Light at the End of the Tunnel

At this point, it was time to make decisions about the rest of the background.  I decided that one of the edges I already had on the carpet area would be the actual edge of the carpet and that I would add a fringe.  I would have liked to add the fringe to the top edge, but I knew that’s where I wanted the division between light and shadow, and it wouldn’t make sense to overlay that division with the division between carpet and bare floor.  So, the fringe edge would be at the bottom.
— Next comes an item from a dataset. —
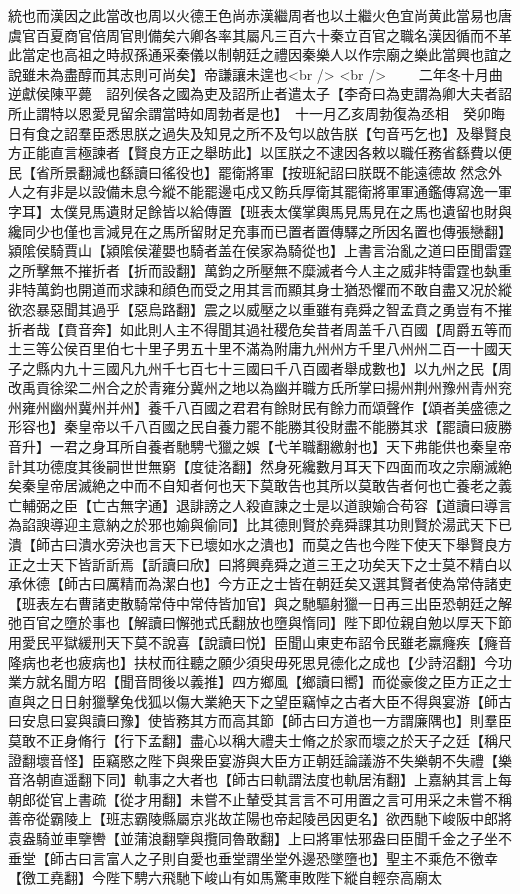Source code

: 統也而漢因之此當改也周以火德王色尚赤漢繼周者也以土繼火色宜尚黄此當易也唐虞官百夏商官倍周官則備矣六卿各率其屬凡三百六十秦立百官之職名漢因循而不革此當定也高祖之時叔孫通采秦儀以制朝廷之禮因秦樂人以作宗廟之樂此當興也誼之說雖未為盡醇而其志則可尚矣】帝謙讓未遑也<br />
<br />
　　二年冬十月曲逆獻侯陳平薨　詔列侯各之國為吏及詔所止者遣太子【李奇曰為吏謂為卿大夫者詔所止謂特以恩愛見留余謂當時如周勃者是也】　十一月乙亥周勃復為丞相　癸卯晦日有食之詔羣臣悉思朕之過失及知見之所不及匄以啟告朕【匄音丐乞也】及舉賢良方正能直言極諫者【賢良方正之舉昉此】以匡朕之不逮因各敕以職任務省繇費以便民【省所景翻減也繇讀曰徭役也】罷衛將軍【按班紀詔曰朕既不能遠德故然念外人之有非是以設備未息今縱不能罷邊屯戍又飭兵厚衛其罷衛將軍軍通鑑傳寫逸一軍字耳】太僕見馬遺財足餘皆以給傳置【班表太僕掌輿馬見馬見在之馬也遺留也財與纔同少也僅也言減見在之馬所留財足充事而已置者置傳驛之所因名置也傳張戀翻】潁隂侯騎賈山【潁隂侯灌嬰也騎者盖在侯家為騎從也】上書言治亂之道曰臣聞雷霆之所擊無不摧折者【折而設翻】萬鈞之所壓無不糜滅者今人主之威非特雷霆也埶重非特萬鈞也開道而求諫和顔色而受之用其言而顯其身士猶恐懼而不敢自盡又况於縱欲恣暴惡聞其過乎【惡烏路翻】震之以威壓之以重雖有堯舜之智孟賁之勇豈有不摧折者哉【賁音奔】如此則人主不得聞其過社稷危矣昔者周盖千八百國【周爵五等而土三等公侯百里伯七十里子男五十里不滿為附庸九州州方千里八州州二百一十國天子之縣内九十三國凡九州千七百七十三國曰千八百國者舉成數也】以九州之民【周改禹貢徐梁二州合之於青雍分冀州之地以為幽并職方氏所掌曰揚州荆州豫州青州兖州雍州幽州冀州并州】養千八百國之君君有餘財民有餘力而頌聲作【頌者美盛德之形容也】秦皇帝以千八百國之民自養力罷不能勝其役財盡不能勝其求【罷讀曰疲勝音升】一君之身耳所自養者馳騁弋獵之娛【弋羊職翻繳射也】天下弗能供也秦皇帝計其功德度其後嗣世世無窮【度徒洛翻】然身死纔數月耳天下四面而攻之宗廟滅絶矣秦皇帝居滅絶之中而不自知者何也天下莫敢告也其所以莫敢告者何也亡養老之義亡輔弼之臣【亡古無字通】退誹謗之人殺直諫之士是以道諛媮合苟容【道讀曰導言為諂諛導迎主意納之於邪也媮與偷同】比其德則賢於堯舜課其功則賢於湯武天下已潰【師古曰潰水旁決也言天下已壞如水之潰也】而莫之告也今陛下使天下舉賢良方正之士天下皆訢訢焉【訢讀曰欣】曰將興堯舜之道三王之功矣天下之士莫不精白以承休德【師古曰厲精而為潔白也】今方正之士皆在朝廷矣又選其賢者使為常侍諸吏【班表左右曹諸吏散騎常侍中常侍皆加官】與之馳驅射獵一日再三出臣恐朝廷之解弛百官之墮於事也【解讀曰懈弛式氏翻放也墮與惰同】陛下即位親自勉以厚天下節用愛民平獄緩刑天下莫不說喜【說讀曰悦】臣聞山東吏布詔令民雖老羸癃疾【癃音隆病也老也疲病也】扶杖而往聽之願少須臾毋死思見德化之成也【少詩沼翻】今功業方就名聞方昭【聞音問後以義推】四方鄉風【鄉讀曰嚮】而從豪俊之臣方正之士直與之日日射獵擊兔伐狐以傷大業絶天下之望臣竊悼之古者大臣不得與宴游【師古曰安息曰宴與讀曰豫】使皆務其方而高其節【師古曰方道也一方謂廉隅也】則羣臣莫敢不正身脩行【行下孟翻】盡心以稱大禮夫士脩之於家而壞之於天子之廷【稱尺證翻壞音怪】臣竊愍之陛下與衆臣宴游與大臣方正朝廷論議游不失樂朝不失禮【樂音洛朝直遥翻下同】軌事之大者也【師古曰軌謂法度也軌居洧翻】上嘉納其言上每朝郎從官上書疏【從才用翻】未嘗不止輦受其言言不可用置之言可用采之未嘗不稱善帝從霸陵上【班志霸陵縣屬京兆故芷陽也帝起陵邑因更名】欲西馳下峻阪中郎將袁盎騎並車擥轡【並蒲浪翻擥與攬同魯敢翻】上曰將軍怯邪盎曰臣聞千金之子坐不垂堂【師古曰言富人之子則自愛也垂堂謂坐堂外邊恐墜墮也】聖主不乘危不徼幸【徼工堯翻】今陛下騁六飛馳下峻山有如馬驚車敗陛下縱自輕奈高廟太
Getting the angles right at the bottom – not just the edge of the carpet, but also the lines dividing the planks in the wood flooring was important.  At first I tried a “scientific” approach working with my photo of the carpet sample at an angle.  But, not only was it complicated, but it was doomed to failure because I took liberties with the carpet pattern when I did my drawing.  So in the end, I just drew in various lines until I thought I had it right.

Wow!  That carpet was a lot of work!  I drew the pattern for the rest of it on my original drawing then enlarged it and transferred it to the paper.  That chore alone took a couple of hours. 

Then there was the pastel phase.  At first, I tried working with darker colors but realized pretty quickly that that approach wasn’t successful.  So I continued the original colors then glazed over the part in shadow, first with the dark turquoise that’s in the carpet then with a dark brown.

Next was the wood floor and the carpet fringe, working with a little NuPastel then switching to the softer Rembrandts.  There’s still work to do there, but this is a good start.  Then I strengthened the colors in the sun-lit part of the carpet with Rembrandts and added the dark green outlines.  I want to lighten the background color a bit. And I may darken the shadow part with more glazing, but I’ll see what I think once the rest is lightened. 

Aside from that, I’m ready to get back to the cat – clearly the most fun part!  I’m not sure what to name this painting.  Two possibilities are “The Red Mouse” or “An Easy Truce.”